Clouds Across The Moon, RAH Band (1985)
If there is a system for playing music in the Oxfam bookshop where I work a couple of mornings each week, it’s not detailed in the procedures manual. Indeed, if there is a procedures manual, I’ve never seen it. But the system is this: we open up the shop, one of us puts a CD on, after that one’s finished, whoever is on the shopfloor at the time puts on another, repeat to fade.
The difficulty is, we’re restricted in our choice of background music to the donations that are made (and haven’t yet been sold). Don’t get me wrong, we get a lot of really good donations. I’m not an expert but it seems to me that our shop is an Aladdin’s Cave for the classical music aficionado. But with popular music - not that classical music isn’t popular - it’s a mixed bag, or more likely, a mixed damp cardboard box.
The worst of it isn’t the Michael Bublé or Enya albums (although we do get quite a lot of those and in three years I’ve never sold one) but the seemingly endless sad-sack soundtrack and compilation CDs. The selection of music for the film of Bridget Jones’s Diary, for example, was pretty good - Aretha Franklin, Andy Williams, Chaka Khan, Diana Ross & Marvin Gaye, The Pretenders. But why anyone on seeing the film would then have thought “I must have hard copy of the soundtrack on CD” is beyond me. £12.99 first time around from HMV, £2.99 from Oxfam now if you’re interested.

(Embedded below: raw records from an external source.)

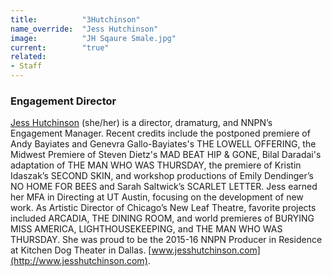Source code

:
 ```yaml
---
title:          "3Hutchinson"
name_override:  "Jess Hutchinson"
image:          "JH Sqaure Smale.jpg"
current:        "true"
related:
- Staff
---
```


### Engagement Director

[Jess Hutchinson](http://newplayexchange.org/users/311/jess-hutchinson) (she/her) is a director, dramaturg, and NNPN’s Engagement Manager. Recent credits include the postponed premiere of Andy Bayiates and Genevra Gallo-Bayiates's THE LOWELL OFFERING, the Midwest Premiere of Steven Dietz's MAD BEAT HIP & GONE, Bilal Daradai's adaptation of THE MAN WHO WAS THURSDAY, the premiere of Kristin Idaszak’s SECOND SKIN, and workshop productions of Emily Dendinger’s NO HOME FOR BEES and Sarah Saltwick’s SCARLET LETTER. Jess earned her MFA in Directing at UT Austin, focusing on the development of new work. As Artistic Director of Chicago’s New Leaf Theatre, favorite projects included ARCADIA, THE DINING ROOM, and world premieres of BURYING MISS AMERICA, LIGHTHOUSEKEEPING, and THE MAN WHO WAS THURSDAY. She was proud to be the 2015-16 NNPN Producer in Residence at Kitchen Dog Theater in Dallas. [www.jesshutchinson.com](http://www.jesshutchinson.com).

It was from this limited musical gene pool that I came across a compilation, The Essential 80s. Well, one third of what comprised The Essential 80s, as two of the three CD set were missing, which at least saved us from hearing Bruce Willis murder Under The Boardwalk at the end of CD 1. The CD that remained was all familiar fare from the decade that dare not speak its name: Lionel Richie “Dancing On The Ceiling”, Junior “Mama Used To Say”, Cameo “Word Up”, etc. But there was one track that didn’t initially register, “Clouds Across The Moon” by the RAH Band. If I had heard it before, it had passed me by.
The RAH Band weren’t a band as such but the recording name of Richard Anthony Hewson. Hewson had started his career in the 1960s as an arranger and worked with the Beatles, James Taylor, Carly Simon, Fleetwood Mac, among others. However, as he explains in an interview for Electronic Sound magazine in April 2021:
I did that for a few years, and it’s the same old story that you must have heard a thousand times – arrangers don’t get royalties. You get a one-off fee for every job. I did [the strings on] ‘The Long And Winding Road’ and ‘I Me Mine’ for The Beatles, and got £40 apiece! I was thinking ‘I’m never going to get out of this unless I start doing my own writing and producing.’ And I could play the guitar, bass and keyboards – so what about trying to make a record myself?

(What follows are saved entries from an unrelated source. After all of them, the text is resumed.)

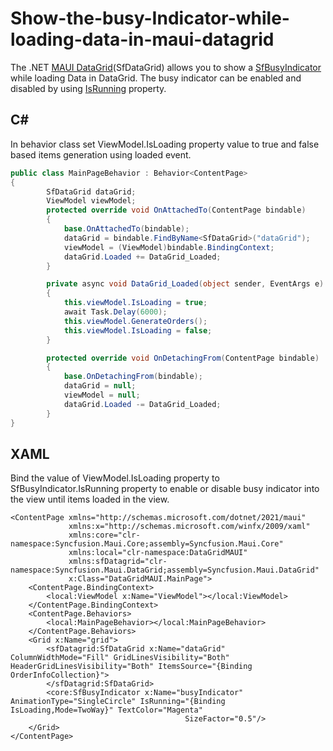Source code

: # Show-the-busy-Indicator-while-loading-data-in-maui-datagrid

The .NET [MAUI DataGrid](https://www.syncfusion.com/maui-controls/maui-datagrid)(SfDataGrid) allows you to show a [SfBusyIndicator](https://help.syncfusion.com/cr/maui/Syncfusion.Maui.Core.SfBusyIndicator.html?tabs=tabid-1) while loading Data in DataGrid. The busy indicator can be enabled and disabled by using [IsRunning](https://help.syncfusion.com/cr/maui/Syncfusion.Maui.Core.SfBusyIndicator.html#Syncfusion_Maui_Core_SfBusyIndicator_IsRunning) property.

## C#
In behavior class set ViewModel.IsLoading property value to true and false based items generation using loaded event.

```C#
public class MainPageBehavior : Behavior<ContentPage>
{
        SfDataGrid dataGrid;
        ViewModel viewModel;
        protected override void OnAttachedTo(ContentPage bindable)
        {
            base.OnAttachedTo(bindable);
            dataGrid = bindable.FindByName<SfDataGrid>("dataGrid");
            viewModel = (ViewModel)bindable.BindingContext;
            dataGrid.Loaded += DataGrid_Loaded;
        }

        private async void DataGrid_Loaded(object sender, EventArgs e)
        {
            this.viewModel.IsLoading = true;
            await Task.Delay(6000);
            this.viewModel.GenerateOrders();
            this.viewModel.IsLoading = false;
        }

        protected override void OnDetachingFrom(ContentPage bindable)
        {
            base.OnDetachingFrom(bindable);
            dataGrid = null;
            viewModel = null;
            dataGrid.Loaded -= DataGrid_Loaded;
        }
}
```

## XAML
Bind the value of ViewModel.IsLoading property to SfBusyIndicator.IsRunning property to enable or disable busy indicator into the view until items loaded in the view.

```XAML
<ContentPage xmlns="http://schemas.microsoft.com/dotnet/2021/maui"
             xmlns:x="http://schemas.microsoft.com/winfx/2009/xaml"
             xmlns:core="clr-namespace:Syncfusion.Maui.Core;assembly=Syncfusion.Maui.Core"
             xmlns:local="clr-namespace:DataGridMAUI"
             xmlns:sfDatagrid="clr-namespace:Syncfusion.Maui.DataGrid;assembly=Syncfusion.Maui.DataGrid"
             x:Class="DataGridMAUI.MainPage">
    <ContentPage.BindingContext>
        <local:ViewModel x:Name="ViewModel"></local:ViewModel>
    </ContentPage.BindingContext>
    <ContentPage.Behaviors>
        <local:MainPageBehavior></local:MainPageBehavior>
    </ContentPage.Behaviors>
    <Grid x:Name="grid">
        <sfDatagrid:SfDataGrid x:Name="dataGrid" ColumnWidthMode="Fill" GridLinesVisibility="Both" HeaderGridLinesVisibility="Both" ItemsSource="{Binding OrderInfoCollection}">
        </sfDatagrid:SfDataGrid>
        <core:SfBusyIndicator x:Name="busyIndicator" AnimationType="SingleCircle" IsRunning="{Binding IsLoading,Mode=TwoWay}" TextColor="Magenta"
                                       SizeFactor="0.5"/>
    </Grid>
</ContentPage>
```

And that’s what he did. Initially recording in his bedroom, he came up with the instrumental track The Crunch which was released by RCA in 1977, reaching Number Six in the UK charts. The Crunch is unique, an effortless mash up of the glam rock and disco genres. It still sounds great.

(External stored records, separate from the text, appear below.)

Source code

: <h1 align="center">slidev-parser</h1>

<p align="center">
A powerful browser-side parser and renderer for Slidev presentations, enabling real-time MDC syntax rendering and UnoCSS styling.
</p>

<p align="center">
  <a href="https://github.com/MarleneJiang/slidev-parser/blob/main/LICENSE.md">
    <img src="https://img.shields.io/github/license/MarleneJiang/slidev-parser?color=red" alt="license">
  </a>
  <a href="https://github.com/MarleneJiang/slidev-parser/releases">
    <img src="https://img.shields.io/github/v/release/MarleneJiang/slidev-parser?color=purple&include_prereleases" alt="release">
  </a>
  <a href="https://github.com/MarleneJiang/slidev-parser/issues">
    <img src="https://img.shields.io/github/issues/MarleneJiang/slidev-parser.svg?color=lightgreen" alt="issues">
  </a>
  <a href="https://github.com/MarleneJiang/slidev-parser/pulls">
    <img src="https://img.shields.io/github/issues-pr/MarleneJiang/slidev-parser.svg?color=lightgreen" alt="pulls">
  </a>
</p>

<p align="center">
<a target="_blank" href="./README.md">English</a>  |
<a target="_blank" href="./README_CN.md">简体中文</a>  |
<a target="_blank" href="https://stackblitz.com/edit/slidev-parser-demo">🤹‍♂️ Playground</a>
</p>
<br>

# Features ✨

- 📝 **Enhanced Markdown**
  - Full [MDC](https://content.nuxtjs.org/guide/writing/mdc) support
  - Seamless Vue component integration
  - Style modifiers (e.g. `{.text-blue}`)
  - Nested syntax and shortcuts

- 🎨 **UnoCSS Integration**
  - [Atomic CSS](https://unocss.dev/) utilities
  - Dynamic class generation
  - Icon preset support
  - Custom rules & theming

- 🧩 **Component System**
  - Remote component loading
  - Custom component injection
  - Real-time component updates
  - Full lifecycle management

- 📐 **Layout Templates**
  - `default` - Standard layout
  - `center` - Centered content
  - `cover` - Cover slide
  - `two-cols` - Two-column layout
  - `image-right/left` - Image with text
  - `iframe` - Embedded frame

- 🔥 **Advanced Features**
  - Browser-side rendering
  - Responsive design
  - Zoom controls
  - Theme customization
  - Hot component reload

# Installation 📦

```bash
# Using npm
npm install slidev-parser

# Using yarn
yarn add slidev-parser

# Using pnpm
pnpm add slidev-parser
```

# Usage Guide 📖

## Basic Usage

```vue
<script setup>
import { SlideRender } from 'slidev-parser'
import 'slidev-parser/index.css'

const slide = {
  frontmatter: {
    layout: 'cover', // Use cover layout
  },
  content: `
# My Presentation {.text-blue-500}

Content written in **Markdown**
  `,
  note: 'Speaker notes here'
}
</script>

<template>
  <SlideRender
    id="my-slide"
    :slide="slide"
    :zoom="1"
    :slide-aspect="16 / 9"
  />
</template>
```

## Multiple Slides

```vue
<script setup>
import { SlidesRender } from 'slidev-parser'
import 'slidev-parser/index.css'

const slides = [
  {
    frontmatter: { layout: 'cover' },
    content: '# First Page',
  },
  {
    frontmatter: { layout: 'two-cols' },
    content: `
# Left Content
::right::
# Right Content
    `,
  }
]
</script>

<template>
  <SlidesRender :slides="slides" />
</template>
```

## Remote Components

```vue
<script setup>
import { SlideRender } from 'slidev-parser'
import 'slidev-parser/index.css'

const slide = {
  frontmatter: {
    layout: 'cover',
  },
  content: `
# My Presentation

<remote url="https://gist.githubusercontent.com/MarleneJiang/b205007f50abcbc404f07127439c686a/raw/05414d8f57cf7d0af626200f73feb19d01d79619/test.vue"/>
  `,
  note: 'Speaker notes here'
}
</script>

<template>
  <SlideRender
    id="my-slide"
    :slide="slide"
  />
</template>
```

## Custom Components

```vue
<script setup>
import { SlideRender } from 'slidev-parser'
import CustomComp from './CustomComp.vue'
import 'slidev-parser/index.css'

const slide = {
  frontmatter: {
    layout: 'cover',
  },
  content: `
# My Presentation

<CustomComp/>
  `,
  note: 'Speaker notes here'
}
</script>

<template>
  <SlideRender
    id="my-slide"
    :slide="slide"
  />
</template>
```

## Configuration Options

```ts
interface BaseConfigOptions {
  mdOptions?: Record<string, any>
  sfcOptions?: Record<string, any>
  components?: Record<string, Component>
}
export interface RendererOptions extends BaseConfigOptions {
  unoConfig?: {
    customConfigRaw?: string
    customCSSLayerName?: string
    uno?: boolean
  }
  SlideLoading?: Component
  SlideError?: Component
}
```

Clouds Across The Moon came eight years later by which time Hewson had ditched the guitars and electric piano used on The Crunch in order to fully embrace the new world of synthesisers (a Roland SH-5 on this track). The other-worldly sound he created is appropriate for the heartbreaking tale of the woman trying to contact her husband who is currently on a mission to Mars. We only hear her half of the conversation:
Hi, darlin', how are you doing?
Hey, baby, where're you sleeping?
Oh, I'm sorry, but I've been really missing you.
Hi, darlin', how's the weather?
But these sweet nothings hide the pressure that this intergalactic separation is putting on their relationship (“Since you went away, there's nothing goin' right, I just can't sleep alone at night.”) Worse is to come though when the conversation is interrupted by the telephone operator who announces that - despite the clarity of the communication link up until this point - “I'm afraid we have lost contact with Mars 247 at this time." Surprisingly, the woman takes this very well, and calmly says she’ll try again next year!!! Think on that next time your internet connection goes down for a couple of hours or you are reduced to a 3G mobile signal.
The vocals were performed by Hewson’s wife Liz. The video involves a lot of Bacofoil and is high camp. I love this song, the laidback bassline, the door bell sound used by the intergalactic telephone operator to interrupt calls, the weird space noises, the Bacofoil, everything about it. Just as David Bowie had done with Space Oddity and, later, Elton John with Rocket Man, the song addresses our fears of alienation and, in every sense, it is out of this world.
Hewson turned 80 last year. He’s still recording music, still gigging. There’s someone who has system for playing music.